Диана ласкала и целовала его, не допуская мысли, что может не встретить взаимности. Джеймсу не хотелось ничего объяснять, и он предпочел красноречиво молчать, не откликаясь на ее призывы. Как ужаленная, отстранилась она от него: худшие ее опасения подтвердились, ее снова отвергли, и он ничем не лучше других. Мгновенно потеряв четкость восприятия реальности, она оказалась во власти всех своих прежних сомнений: значит, это правда, думала она, значит, она недостаточно хороша, он пресытился ею.

В отчаянной попытке защититься, смягчить неминуемый удар, она стала нападать сама.

«Почему? – закричала она. – Чего ты добиваешься от меня? Почему ты причиняешь мне такую боль?»

Последний упрек она бросила хмуро, едва слышно, словно понимая, что он не совсем справедлив, она старалась поскорее избавиться от него.
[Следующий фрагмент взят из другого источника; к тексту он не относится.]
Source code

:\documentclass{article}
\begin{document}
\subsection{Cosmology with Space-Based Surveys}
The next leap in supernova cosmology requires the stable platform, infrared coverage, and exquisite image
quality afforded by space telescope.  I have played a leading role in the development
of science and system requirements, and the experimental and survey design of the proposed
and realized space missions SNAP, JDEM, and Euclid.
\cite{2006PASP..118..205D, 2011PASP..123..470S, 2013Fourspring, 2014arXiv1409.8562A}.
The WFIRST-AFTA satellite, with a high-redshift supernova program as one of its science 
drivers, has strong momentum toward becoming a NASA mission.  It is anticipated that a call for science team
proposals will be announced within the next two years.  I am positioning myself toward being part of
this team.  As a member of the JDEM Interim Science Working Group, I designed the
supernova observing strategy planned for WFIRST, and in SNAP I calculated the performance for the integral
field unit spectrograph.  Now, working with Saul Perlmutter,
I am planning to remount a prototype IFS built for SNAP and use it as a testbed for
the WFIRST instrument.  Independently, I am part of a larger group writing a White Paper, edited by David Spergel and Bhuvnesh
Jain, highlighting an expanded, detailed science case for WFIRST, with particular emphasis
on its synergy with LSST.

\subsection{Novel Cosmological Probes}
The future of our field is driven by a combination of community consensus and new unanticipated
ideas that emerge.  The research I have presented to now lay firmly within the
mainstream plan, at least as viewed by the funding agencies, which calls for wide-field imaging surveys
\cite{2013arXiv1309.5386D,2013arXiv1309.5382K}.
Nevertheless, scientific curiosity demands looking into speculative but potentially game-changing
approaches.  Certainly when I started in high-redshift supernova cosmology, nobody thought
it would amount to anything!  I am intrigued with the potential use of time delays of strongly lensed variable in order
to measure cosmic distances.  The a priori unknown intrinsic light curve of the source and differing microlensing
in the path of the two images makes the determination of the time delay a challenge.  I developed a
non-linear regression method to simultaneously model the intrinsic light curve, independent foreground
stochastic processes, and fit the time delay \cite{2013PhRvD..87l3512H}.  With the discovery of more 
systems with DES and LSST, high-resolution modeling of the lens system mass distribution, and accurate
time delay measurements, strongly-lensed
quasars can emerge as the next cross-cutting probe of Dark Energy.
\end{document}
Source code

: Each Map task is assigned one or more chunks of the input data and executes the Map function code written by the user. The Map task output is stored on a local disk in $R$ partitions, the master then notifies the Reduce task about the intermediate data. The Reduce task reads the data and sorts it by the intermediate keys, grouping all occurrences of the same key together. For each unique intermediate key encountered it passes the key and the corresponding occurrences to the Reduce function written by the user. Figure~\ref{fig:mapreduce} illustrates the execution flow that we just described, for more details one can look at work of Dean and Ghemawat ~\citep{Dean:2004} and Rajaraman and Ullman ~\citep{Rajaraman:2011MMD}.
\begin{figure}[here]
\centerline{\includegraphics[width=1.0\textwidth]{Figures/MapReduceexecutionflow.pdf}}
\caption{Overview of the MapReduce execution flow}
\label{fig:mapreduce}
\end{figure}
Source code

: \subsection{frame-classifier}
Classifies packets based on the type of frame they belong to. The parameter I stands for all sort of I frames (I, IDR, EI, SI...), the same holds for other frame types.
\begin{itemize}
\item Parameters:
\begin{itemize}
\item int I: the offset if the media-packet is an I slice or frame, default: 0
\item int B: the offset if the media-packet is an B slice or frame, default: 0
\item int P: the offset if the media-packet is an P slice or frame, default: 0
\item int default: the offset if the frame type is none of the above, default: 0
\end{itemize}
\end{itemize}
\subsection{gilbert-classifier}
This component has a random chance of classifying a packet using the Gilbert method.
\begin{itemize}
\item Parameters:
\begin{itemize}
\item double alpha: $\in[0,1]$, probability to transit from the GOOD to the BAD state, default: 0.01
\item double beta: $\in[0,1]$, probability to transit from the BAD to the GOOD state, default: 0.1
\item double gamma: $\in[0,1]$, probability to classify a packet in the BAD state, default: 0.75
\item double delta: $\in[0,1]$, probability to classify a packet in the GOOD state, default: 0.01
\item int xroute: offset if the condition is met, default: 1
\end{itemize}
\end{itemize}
Джеймс был утомлен. За последние два года он привык безоговорочно исполнять все ее желания. Но как она не понимает, что сейчас его отказ продиктован именно безграничной любовью? Он ведь не бездушная машина. Зачем она унижает его, унижает его мужское достоинство? А ему хотелось всегда быть с нею честным и неповторимым.

Услышав нотки недоверия в ее голосе и увидев ее ярость, впервые за время их романа он рассердился на нее и обиделся. Ее выходка была неоправданна и смешна. Если бы злость не мешала Джеймсу трезво и честно оценить ситуацию, он бы понял, что ее гнев, способность мгновенно впадать в крайности, скорее, заслуживали сострадания. Ее легкоранимость, ее способность так внезапно терять самообладание крайне беспокоили его.

Однако сейчас гордость не позволила ему прийти ей на помощь, утешить ее. Вместо того он заговорил тихо, но твердо. Он сказал, что любит ее, что всегда стремился доставлять ей счастье, но он все-таки не машина, которую можно включать в любой момент по своему усмотрению. У него тоже есть чувства и желания. И ничего такого не произошло. Он просто устал. И ей не следует принимать это на свой счет, она должна понять его правильно.

Он отсел в сторону и отвернулся, с большим трудом сохраняя спокойное выражение лица.

Диана не могла выносить его хладнокровного самообладания. Она не могла понять, как он может сидеть спокойно, видя, в каком она состоянии, не могла поверить, что он не подойдет к ней прямо сейчас и не прижмет ее голову к своей груди, давая ей выплакать свою боль. Он вел себя в точности как Чарльз, не замечая ее страданий. Это было выше ее сил, и с воплем боли и отчаяния она побежала по полю.

Джеймс не пошел за ней. Злость сковала его. Ему уже не хватало терпения на эти театральные жесты. Кому они нужны? Довольно.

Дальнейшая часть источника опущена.